Given records:
⟨
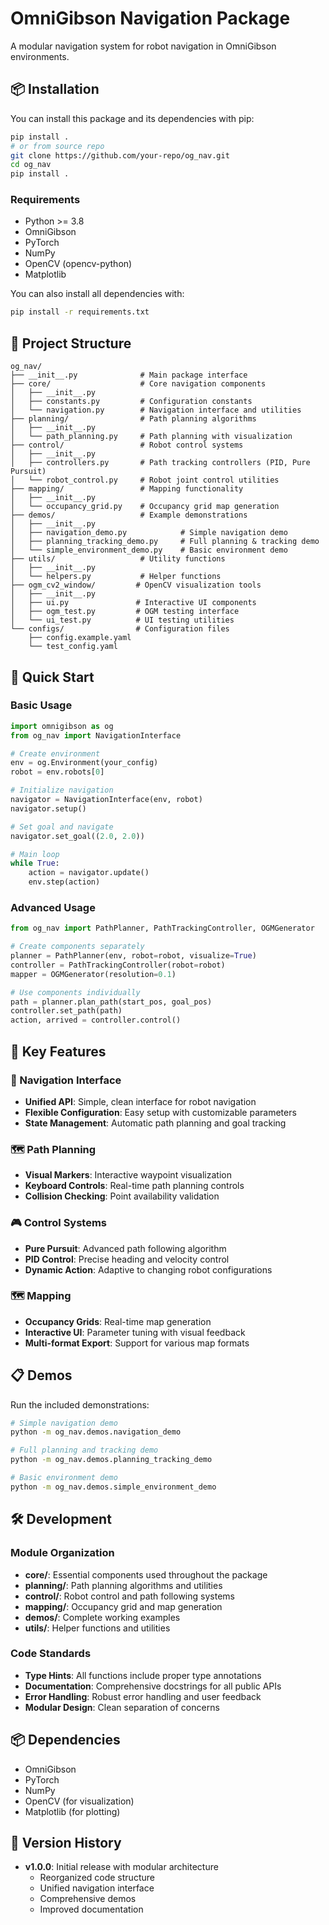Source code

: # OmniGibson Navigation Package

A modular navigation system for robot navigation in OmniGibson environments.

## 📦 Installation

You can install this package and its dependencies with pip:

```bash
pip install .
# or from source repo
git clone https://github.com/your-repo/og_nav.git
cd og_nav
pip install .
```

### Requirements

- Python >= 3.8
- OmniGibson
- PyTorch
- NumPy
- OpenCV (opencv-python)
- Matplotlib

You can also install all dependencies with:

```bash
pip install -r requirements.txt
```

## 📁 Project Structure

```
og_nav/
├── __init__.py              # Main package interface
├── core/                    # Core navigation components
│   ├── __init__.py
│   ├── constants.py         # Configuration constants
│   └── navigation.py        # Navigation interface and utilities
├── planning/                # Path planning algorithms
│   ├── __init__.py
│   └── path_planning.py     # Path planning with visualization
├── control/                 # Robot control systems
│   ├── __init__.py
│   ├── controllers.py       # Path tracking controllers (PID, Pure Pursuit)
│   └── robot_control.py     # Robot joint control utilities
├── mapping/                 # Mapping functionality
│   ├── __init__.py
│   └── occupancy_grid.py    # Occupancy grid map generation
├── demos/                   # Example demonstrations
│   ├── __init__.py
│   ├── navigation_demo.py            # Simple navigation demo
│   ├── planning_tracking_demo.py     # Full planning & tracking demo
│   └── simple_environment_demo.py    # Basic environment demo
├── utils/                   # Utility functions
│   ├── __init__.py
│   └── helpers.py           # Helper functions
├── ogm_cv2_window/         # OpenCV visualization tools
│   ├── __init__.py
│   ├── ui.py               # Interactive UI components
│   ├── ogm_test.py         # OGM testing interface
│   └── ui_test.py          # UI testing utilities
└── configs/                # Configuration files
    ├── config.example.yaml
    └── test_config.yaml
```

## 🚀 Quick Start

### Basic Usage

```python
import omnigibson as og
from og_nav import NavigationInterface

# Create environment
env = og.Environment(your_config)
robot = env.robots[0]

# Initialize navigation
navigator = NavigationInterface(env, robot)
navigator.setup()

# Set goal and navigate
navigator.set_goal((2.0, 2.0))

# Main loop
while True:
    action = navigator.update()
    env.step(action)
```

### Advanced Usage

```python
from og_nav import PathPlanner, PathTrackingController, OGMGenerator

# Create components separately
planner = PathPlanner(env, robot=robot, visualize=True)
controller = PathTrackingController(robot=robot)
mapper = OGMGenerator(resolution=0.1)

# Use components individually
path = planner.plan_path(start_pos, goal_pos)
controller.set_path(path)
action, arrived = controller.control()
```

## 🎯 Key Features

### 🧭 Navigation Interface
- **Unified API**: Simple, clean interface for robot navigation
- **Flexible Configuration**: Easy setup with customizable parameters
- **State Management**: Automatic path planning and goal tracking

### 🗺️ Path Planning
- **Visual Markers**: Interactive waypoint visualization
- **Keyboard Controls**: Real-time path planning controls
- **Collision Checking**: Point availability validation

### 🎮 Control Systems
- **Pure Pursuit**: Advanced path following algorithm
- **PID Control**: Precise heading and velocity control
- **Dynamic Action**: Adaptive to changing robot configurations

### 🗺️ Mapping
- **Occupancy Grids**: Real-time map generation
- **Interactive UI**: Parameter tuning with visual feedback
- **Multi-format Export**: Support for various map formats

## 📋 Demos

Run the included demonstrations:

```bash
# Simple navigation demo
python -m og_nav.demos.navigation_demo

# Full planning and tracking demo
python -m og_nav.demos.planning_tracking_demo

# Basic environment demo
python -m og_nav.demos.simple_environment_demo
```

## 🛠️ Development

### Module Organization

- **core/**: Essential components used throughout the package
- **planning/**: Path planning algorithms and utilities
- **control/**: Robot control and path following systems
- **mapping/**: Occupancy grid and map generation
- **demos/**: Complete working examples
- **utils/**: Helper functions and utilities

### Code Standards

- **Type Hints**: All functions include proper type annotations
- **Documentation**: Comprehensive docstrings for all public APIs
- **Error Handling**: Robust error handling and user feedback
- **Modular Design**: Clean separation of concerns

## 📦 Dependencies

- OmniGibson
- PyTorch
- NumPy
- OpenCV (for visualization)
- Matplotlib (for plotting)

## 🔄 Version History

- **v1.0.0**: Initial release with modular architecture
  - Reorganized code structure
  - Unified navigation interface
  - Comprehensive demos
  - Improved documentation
⟩
About this exercise: Without the pictures, return the entries exactly as they appear.

Answer section:
Source code

: # OmniGibson Navigation Package

A modular navigation system for robot navigation in OmniGibson environments.

## 📦 Installation

You can install this package and its dependencies with pip:

```bash
pip install .
# or from source repo
git clone https://github.com/your-repo/og_nav.git
cd og_nav
pip install .
```

### Requirements

- Python >= 3.8
- OmniGibson
- PyTorch
- NumPy
- OpenCV (opencv-python)
- Matplotlib

You can also install all dependencies with:

```bash
pip install -r requirements.txt
```

## 📁 Project Structure

```
og_nav/
├── __init__.py              # Main package interface
├── core/                    # Core navigation components
│   ├── __init__.py
│   ├── constants.py         # Configuration constants
│   └── navigation.py        # Navigation interface and utilities
├── planning/                # Path planning algorithms
│   ├── __init__.py
│   └── path_planning.py     # Path planning with visualization
├── control/                 # Robot control systems
│   ├── __init__.py
│   ├── controllers.py       # Path tracking controllers (PID, Pure Pursuit)
│   └── robot_control.py     # Robot joint control utilities
├── mapping/                 # Mapping functionality
│   ├── __init__.py
│   └── occupancy_grid.py    # Occupancy grid map generation
├── demos/                   # Example demonstrations
│   ├── __init__.py
│   ├── navigation_demo.py            # Simple navigation demo
│   ├── planning_tracking_demo.py     # Full planning & tracking demo
│   └── simple_environment_demo.py    # Basic environment demo
├── utils/                   # Utility functions
│   ├── __init__.py
│   └── helpers.py           # Helper functions
├── ogm_cv2_window/         # OpenCV visualization tools
│   ├── __init__.py
│   ├── ui.py               # Interactive UI components
│   ├── ogm_test.py         # OGM testing interface
│   └── ui_test.py          # UI testing utilities
└── configs/                # Configuration files
    ├── config.example.yaml
    └── test_config.yaml
```

## 🚀 Quick Start

### Basic Usage

```python
import omnigibson as og
from og_nav import NavigationInterface

# Create environment
env = og.Environment(your_config)
robot = env.robots[0]

# Initialize navigation
navigator = NavigationInterface(env, robot)
navigator.setup()

# Set goal and navigate
navigator.set_goal((2.0, 2.0))

# Main loop
while True:
    action = navigator.update()
    env.step(action)
```

### Advanced Usage

```python
from og_nav import PathPlanner, PathTrackingController, OGMGenerator

# Create components separately
planner = PathPlanner(env, robot=robot, visualize=True)
controller = PathTrackingController(robot=robot)
mapper = OGMGenerator(resolution=0.1)

# Use components individually
path = planner.plan_path(start_pos, goal_pos)
controller.set_path(path)
action, arrived = controller.control()
```

## 🎯 Key Features

### 🧭 Navigation Interface
- **Unified API**: Simple, clean interface for robot navigation
- **Flexible Configuration**: Easy setup with customizable parameters
- **State Management**: Automatic path planning and goal tracking

### 🗺️ Path Planning
- **Visual Markers**: Interactive waypoint visualization
- **Keyboard Controls**: Real-time path planning controls
- **Collision Checking**: Point availability validation

### 🎮 Control Systems
- **Pure Pursuit**: Advanced path following algorithm
- **PID Control**: Precise heading and velocity control
- **Dynamic Action**: Adaptive to changing robot configurations

### 🗺️ Mapping
- **Occupancy Grids**: Real-time map generation
- **Interactive UI**: Parameter tuning with visual feedback
- **Multi-format Export**: Support for various map formats

## 📋 Demos

Run the included demonstrations:

```bash
# Simple navigation demo
python -m og_nav.demos.navigation_demo

# Full planning and tracking demo
python -m og_nav.demos.planning_tracking_demo

# Basic environment demo
python -m og_nav.demos.simple_environment_demo
```

## 🛠️ Development

### Module Organization

- **core/**: Essential components used throughout the package
- **planning/**: Path planning algorithms and utilities
- **control/**: Robot control and path following systems
- **mapping/**: Occupancy grid and map generation
- **demos/**: Complete working examples
- **utils/**: Helper functions and utilities

### Code Standards

- **Type Hints**: All functions include proper type annotations
- **Documentation**: Comprehensive docstrings for all public APIs
- **Error Handling**: Robust error handling and user feedback
- **Modular Design**: Clean separation of concerns

## 📦 Dependencies

- OmniGibson
- PyTorch
- NumPy
- OpenCV (for visualization)
- Matplotlib (for plotting)

## 🔄 Version History

- **v1.0.0**: Initial release with modular architecture
  - Reorganized code structure
  - Unified navigation interface
  - Comprehensive demos
  - Improved documentation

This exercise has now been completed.